What you are asked to do: What lines below include the string "equation"? Pick them out and copy them.

Records for the task Block Start

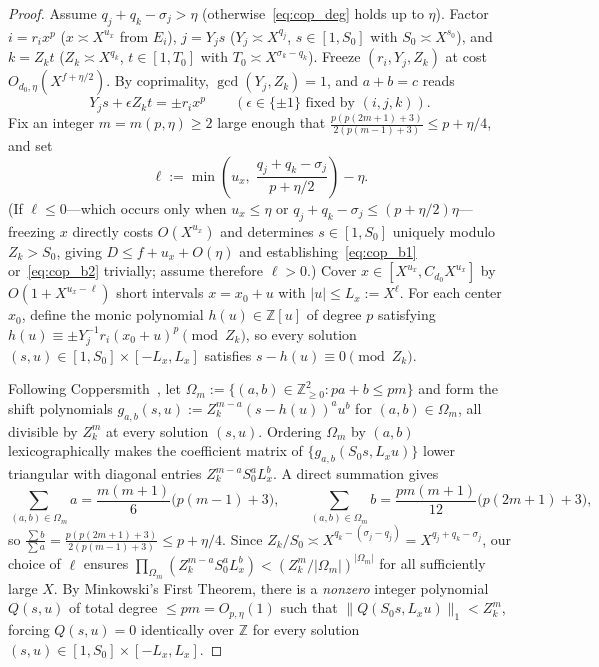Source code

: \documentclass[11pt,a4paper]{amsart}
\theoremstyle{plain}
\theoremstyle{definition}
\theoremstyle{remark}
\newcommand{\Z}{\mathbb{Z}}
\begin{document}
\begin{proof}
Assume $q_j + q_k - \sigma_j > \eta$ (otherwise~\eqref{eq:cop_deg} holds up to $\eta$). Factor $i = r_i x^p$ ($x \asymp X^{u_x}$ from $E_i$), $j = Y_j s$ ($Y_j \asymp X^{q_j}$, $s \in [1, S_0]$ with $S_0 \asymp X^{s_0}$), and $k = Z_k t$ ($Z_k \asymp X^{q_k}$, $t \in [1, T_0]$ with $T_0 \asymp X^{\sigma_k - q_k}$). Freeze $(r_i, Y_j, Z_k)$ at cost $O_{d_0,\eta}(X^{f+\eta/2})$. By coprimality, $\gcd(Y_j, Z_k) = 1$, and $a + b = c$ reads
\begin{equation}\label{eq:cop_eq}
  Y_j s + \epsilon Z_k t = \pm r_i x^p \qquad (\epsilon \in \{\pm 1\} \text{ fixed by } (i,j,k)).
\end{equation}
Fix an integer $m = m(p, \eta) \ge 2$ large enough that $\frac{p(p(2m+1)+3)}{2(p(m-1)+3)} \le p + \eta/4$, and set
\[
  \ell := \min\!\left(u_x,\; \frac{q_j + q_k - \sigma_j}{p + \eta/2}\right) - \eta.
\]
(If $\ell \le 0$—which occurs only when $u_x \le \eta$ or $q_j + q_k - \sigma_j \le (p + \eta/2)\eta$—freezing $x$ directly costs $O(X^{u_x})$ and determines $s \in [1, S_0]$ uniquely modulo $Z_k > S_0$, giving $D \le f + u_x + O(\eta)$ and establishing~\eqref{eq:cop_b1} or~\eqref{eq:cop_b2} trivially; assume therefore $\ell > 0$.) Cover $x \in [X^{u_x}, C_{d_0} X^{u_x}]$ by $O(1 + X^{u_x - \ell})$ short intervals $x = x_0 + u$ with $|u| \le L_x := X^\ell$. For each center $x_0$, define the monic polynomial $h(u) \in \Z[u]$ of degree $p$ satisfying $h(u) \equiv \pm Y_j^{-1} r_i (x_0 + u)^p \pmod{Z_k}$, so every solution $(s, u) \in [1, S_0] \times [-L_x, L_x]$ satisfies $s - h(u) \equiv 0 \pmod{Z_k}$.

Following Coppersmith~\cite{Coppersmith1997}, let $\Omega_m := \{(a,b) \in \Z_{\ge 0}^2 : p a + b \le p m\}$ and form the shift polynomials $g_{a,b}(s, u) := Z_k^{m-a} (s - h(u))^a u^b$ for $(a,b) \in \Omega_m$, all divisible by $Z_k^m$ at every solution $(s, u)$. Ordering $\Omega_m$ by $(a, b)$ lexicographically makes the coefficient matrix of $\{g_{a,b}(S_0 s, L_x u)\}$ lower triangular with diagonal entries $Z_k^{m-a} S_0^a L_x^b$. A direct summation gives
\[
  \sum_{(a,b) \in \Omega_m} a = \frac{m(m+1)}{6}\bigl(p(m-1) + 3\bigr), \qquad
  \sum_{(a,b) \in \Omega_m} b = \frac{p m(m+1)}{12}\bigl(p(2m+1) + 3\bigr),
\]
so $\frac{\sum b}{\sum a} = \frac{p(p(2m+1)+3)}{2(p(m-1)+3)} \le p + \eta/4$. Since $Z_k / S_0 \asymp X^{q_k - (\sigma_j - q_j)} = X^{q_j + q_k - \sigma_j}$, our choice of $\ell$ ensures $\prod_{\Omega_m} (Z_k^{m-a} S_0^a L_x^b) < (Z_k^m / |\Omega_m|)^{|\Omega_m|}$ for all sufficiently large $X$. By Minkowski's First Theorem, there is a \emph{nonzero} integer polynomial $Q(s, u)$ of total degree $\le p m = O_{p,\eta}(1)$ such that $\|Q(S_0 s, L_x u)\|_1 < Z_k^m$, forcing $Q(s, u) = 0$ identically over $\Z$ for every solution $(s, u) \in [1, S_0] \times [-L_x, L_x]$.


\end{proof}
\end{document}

Records for the task Block End

Answer:
\begin{equation}\label{eq:cop_eq}
\end{equation}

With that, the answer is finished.